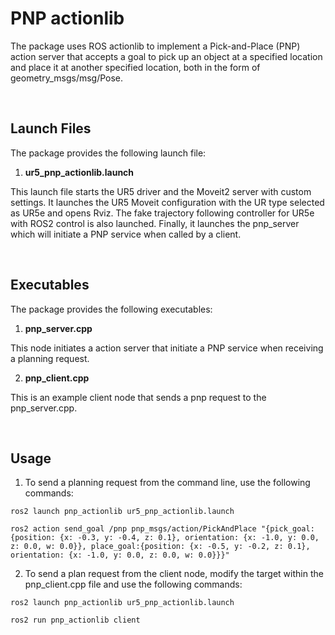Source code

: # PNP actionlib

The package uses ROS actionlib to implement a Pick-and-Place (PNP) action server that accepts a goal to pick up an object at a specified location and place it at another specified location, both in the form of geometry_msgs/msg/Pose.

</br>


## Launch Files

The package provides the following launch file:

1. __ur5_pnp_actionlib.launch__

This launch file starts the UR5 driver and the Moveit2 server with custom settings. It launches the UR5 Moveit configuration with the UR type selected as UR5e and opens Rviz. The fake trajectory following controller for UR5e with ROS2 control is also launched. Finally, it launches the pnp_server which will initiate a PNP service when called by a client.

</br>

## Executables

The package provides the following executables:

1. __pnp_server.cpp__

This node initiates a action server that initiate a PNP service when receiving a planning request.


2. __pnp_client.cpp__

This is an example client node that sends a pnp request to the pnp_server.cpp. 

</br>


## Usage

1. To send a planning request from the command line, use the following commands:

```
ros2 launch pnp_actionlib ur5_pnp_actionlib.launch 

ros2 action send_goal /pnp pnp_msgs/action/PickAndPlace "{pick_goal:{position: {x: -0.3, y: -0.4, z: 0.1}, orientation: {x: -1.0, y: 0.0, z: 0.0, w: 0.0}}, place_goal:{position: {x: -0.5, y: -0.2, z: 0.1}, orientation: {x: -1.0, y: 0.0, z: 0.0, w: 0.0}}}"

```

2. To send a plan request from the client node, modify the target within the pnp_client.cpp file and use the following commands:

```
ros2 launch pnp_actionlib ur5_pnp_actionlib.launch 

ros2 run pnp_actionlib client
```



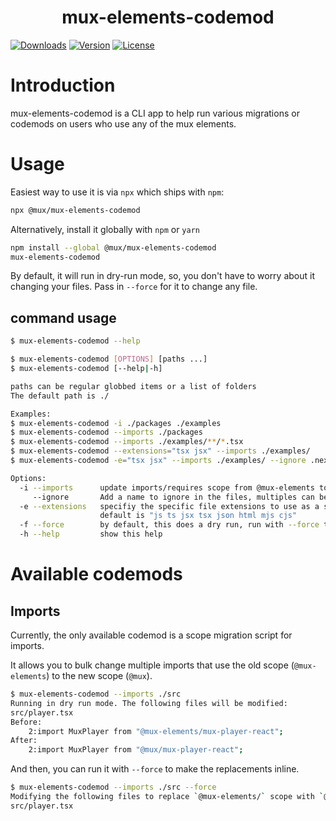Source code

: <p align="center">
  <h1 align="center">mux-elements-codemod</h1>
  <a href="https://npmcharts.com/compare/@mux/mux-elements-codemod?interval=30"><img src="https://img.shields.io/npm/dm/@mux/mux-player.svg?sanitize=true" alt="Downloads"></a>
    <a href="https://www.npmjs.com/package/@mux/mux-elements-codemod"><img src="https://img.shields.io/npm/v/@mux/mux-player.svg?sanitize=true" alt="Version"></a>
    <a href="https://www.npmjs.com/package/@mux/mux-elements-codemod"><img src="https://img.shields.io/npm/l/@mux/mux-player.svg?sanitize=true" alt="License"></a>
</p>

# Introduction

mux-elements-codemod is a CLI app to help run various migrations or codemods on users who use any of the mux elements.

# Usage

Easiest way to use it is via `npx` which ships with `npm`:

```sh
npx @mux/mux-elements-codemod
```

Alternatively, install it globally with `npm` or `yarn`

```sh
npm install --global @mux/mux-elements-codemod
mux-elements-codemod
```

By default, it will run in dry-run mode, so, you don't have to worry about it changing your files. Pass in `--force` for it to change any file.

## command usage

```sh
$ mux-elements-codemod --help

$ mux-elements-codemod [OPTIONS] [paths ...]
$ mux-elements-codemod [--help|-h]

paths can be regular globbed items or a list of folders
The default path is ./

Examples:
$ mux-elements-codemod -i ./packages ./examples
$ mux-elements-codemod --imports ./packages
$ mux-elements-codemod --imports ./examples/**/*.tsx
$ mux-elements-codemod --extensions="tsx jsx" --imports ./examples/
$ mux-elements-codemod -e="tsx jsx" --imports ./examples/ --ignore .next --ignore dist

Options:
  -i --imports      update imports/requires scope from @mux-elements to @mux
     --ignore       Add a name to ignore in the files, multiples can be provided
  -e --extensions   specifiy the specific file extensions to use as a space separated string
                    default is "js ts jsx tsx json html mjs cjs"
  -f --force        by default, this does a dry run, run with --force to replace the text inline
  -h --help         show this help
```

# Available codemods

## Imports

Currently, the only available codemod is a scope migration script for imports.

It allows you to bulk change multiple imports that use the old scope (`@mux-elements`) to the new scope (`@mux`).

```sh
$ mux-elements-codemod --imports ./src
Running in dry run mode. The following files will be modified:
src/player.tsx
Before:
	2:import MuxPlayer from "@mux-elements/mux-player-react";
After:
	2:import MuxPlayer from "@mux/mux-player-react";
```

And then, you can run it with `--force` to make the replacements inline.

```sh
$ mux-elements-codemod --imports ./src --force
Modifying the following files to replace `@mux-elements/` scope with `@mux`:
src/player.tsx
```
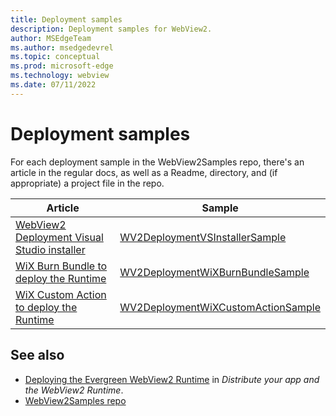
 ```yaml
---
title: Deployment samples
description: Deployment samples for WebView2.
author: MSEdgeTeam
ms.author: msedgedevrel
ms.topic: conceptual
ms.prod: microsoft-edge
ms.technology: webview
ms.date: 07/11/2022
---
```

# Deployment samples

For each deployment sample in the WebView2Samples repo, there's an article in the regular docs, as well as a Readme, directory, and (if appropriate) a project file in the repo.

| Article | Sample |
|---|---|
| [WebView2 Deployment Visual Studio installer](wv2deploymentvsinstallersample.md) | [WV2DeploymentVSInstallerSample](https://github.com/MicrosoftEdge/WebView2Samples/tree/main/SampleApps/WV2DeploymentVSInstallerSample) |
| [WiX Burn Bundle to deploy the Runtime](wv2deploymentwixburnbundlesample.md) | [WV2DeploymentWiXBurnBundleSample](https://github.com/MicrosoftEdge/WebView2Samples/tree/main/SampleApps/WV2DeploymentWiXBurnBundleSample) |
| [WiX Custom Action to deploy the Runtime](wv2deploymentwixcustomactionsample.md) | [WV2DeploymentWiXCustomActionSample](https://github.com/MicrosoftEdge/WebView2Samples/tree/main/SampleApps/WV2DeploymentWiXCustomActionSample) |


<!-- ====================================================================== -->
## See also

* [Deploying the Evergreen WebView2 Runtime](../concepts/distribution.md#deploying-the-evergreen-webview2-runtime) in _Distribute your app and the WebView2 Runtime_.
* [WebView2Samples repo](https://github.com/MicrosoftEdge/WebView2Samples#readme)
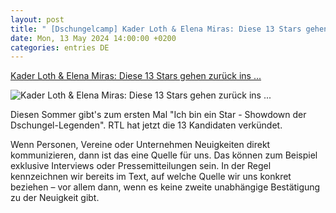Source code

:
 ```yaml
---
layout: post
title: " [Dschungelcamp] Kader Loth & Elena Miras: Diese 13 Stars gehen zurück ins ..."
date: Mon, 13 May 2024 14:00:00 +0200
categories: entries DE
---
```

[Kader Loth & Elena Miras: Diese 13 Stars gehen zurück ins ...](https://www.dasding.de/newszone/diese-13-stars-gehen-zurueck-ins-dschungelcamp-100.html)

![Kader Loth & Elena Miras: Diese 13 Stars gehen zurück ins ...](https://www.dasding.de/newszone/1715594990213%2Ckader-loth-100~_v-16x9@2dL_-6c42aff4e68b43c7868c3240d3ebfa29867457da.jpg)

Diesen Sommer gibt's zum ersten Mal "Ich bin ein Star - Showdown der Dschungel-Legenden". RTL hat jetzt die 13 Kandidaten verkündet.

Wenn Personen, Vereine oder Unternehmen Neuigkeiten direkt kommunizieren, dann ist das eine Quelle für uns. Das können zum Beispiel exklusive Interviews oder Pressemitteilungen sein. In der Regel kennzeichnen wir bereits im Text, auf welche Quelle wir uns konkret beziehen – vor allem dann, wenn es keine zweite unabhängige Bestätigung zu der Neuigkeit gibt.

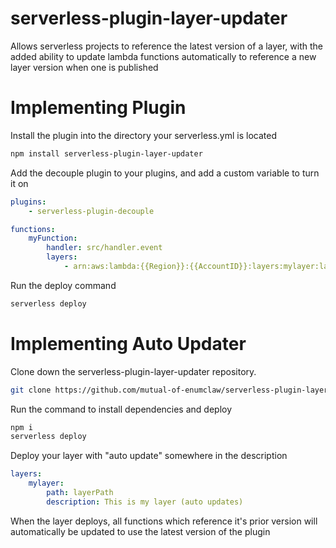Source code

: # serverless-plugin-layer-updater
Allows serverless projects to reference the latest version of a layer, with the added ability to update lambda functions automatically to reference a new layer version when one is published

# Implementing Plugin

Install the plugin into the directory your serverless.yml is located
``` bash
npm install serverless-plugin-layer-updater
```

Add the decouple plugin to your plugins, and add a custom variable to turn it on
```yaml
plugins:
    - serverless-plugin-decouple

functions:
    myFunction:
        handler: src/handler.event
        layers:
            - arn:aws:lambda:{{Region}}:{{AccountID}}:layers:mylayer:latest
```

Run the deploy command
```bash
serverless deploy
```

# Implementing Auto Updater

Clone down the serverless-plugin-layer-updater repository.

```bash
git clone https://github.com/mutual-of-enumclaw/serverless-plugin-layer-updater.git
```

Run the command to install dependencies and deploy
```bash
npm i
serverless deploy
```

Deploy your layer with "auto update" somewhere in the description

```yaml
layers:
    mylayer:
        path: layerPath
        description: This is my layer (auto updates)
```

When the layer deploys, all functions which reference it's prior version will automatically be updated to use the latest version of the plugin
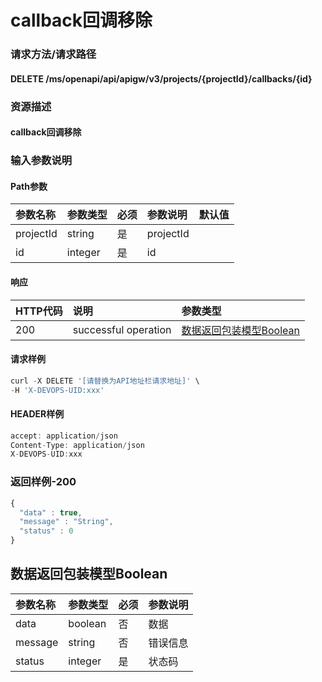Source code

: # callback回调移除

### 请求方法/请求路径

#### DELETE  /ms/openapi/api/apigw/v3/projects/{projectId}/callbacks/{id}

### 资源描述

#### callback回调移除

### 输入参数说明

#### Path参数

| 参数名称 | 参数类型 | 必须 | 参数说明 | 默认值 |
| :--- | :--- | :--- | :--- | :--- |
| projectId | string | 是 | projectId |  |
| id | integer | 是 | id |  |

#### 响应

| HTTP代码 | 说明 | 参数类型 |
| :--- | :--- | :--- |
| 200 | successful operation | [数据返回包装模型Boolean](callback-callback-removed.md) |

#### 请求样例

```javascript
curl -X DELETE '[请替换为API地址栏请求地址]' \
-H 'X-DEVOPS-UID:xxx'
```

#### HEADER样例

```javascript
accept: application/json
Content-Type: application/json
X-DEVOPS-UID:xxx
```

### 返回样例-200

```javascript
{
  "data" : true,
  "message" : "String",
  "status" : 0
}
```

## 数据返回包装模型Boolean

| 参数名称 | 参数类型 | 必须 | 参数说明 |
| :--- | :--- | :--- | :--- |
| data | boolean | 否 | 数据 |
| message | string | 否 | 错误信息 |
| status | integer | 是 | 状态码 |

──────────────────────────────

▶ Task details:
Each line from the first line of the data above through the one containing "1. __ur5_pnp_actionlib.launch__" must be set down exactly; the pictures must not be.

▶ Solution:
Source code

: # PNP actionlib

The package uses ROS actionlib to implement a Pick-and-Place (PNP) action server that accepts a goal to pick up an object at a specified location and place it at another specified location, both in the form of geometry_msgs/msg/Pose.

</br>


## Launch Files

The package provides the following launch file:

1. __ur5_pnp_actionlib.launch__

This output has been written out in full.